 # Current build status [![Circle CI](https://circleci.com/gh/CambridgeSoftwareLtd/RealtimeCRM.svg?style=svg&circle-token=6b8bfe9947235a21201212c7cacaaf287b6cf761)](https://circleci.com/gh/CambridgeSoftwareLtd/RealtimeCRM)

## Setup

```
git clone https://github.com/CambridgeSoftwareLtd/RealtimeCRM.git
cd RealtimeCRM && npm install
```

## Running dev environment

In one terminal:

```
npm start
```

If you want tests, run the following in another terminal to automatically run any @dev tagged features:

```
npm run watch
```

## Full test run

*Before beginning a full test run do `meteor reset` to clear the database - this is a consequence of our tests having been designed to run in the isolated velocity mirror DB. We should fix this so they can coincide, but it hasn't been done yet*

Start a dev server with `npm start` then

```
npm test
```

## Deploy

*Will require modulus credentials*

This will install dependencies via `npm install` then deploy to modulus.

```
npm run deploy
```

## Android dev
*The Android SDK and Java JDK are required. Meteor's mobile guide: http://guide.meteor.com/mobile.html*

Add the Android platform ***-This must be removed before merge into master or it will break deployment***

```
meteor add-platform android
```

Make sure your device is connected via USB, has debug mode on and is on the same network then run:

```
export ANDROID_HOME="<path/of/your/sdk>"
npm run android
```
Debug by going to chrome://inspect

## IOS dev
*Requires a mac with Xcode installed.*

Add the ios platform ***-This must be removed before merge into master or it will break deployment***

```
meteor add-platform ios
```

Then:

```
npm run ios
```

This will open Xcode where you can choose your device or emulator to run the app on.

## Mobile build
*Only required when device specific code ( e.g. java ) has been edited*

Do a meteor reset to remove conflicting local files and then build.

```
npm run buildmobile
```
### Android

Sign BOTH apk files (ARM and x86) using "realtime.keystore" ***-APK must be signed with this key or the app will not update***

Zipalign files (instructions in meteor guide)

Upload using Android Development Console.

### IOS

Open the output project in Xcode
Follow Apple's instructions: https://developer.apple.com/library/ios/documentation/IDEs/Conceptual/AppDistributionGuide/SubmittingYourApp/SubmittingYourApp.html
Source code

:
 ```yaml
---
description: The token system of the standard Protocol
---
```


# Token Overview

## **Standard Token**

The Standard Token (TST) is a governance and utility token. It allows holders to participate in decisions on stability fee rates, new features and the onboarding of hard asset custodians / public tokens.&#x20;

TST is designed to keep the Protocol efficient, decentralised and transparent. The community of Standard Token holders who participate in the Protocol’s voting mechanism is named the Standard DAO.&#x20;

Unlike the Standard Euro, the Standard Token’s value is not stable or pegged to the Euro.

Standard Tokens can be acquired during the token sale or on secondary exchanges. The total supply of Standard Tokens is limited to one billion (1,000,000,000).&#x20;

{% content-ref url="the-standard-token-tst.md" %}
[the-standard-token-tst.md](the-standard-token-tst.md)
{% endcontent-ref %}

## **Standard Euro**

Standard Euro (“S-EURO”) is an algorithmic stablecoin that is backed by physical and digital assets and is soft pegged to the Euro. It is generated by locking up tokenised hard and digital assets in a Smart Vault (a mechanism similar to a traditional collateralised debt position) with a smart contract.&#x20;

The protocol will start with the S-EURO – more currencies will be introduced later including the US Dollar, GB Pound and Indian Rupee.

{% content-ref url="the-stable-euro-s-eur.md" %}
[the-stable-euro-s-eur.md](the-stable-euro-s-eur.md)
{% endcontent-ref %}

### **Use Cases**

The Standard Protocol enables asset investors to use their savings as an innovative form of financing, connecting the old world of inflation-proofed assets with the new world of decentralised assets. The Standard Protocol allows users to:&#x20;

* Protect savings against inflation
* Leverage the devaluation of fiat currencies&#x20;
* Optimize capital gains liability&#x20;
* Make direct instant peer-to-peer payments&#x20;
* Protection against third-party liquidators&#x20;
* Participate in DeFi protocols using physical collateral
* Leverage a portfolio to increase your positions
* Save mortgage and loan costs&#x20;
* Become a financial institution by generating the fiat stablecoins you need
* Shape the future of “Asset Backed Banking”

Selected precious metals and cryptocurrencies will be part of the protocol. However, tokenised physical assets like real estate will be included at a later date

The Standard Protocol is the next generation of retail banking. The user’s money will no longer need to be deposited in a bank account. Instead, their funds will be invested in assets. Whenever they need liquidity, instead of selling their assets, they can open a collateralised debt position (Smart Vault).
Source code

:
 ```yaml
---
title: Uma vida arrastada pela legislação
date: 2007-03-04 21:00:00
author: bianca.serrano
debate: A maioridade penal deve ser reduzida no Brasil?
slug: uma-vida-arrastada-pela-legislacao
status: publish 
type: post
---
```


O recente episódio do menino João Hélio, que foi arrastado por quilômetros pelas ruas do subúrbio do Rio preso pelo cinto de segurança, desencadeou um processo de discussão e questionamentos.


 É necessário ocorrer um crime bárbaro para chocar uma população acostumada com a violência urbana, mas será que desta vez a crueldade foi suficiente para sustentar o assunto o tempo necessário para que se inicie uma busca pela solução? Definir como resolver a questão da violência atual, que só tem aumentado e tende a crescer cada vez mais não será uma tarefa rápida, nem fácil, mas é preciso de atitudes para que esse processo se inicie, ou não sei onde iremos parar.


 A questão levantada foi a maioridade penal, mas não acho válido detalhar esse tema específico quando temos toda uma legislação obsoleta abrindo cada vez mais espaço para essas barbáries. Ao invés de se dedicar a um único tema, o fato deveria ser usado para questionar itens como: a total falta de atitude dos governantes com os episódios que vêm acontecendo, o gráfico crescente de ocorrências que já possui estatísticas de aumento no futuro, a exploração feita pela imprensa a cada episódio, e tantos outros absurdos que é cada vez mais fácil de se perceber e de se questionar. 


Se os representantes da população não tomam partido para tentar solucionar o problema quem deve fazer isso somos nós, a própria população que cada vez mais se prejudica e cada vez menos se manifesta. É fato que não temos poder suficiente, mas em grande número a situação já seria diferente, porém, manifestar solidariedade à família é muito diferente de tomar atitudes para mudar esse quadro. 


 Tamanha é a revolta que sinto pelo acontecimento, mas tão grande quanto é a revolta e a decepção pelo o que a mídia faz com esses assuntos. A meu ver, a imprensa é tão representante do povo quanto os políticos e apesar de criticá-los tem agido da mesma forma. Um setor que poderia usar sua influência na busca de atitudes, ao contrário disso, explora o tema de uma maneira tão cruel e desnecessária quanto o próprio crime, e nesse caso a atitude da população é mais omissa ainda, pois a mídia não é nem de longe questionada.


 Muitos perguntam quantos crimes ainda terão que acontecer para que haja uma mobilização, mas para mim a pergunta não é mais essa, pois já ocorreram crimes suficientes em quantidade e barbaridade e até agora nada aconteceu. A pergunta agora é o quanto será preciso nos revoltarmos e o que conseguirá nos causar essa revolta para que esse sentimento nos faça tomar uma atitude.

------------------------------------------------------------------------

→ **WHAT THE EXERCISE ASKS**
Go through the records above, find each line with the string "https", and copy it.

→ **EXERCISE SOLUTION**
 # Current build status [![Circle CI](https://circleci.com/gh/CambridgeSoftwareLtd/RealtimeCRM.svg?style=svg&circle-token=6b8bfe9947235a21201212c7cacaaf287b6cf761)](https://circleci.com/gh/CambridgeSoftwareLtd/RealtimeCRM)
git clone https://github.com/CambridgeSoftwareLtd/RealtimeCRM.git
Follow Apple's instructions: https://developer.apple.com/library/ios/documentation/IDEs/Conceptual/AppDistributionGuide/SubmittingYourApp/SubmittingYourApp.html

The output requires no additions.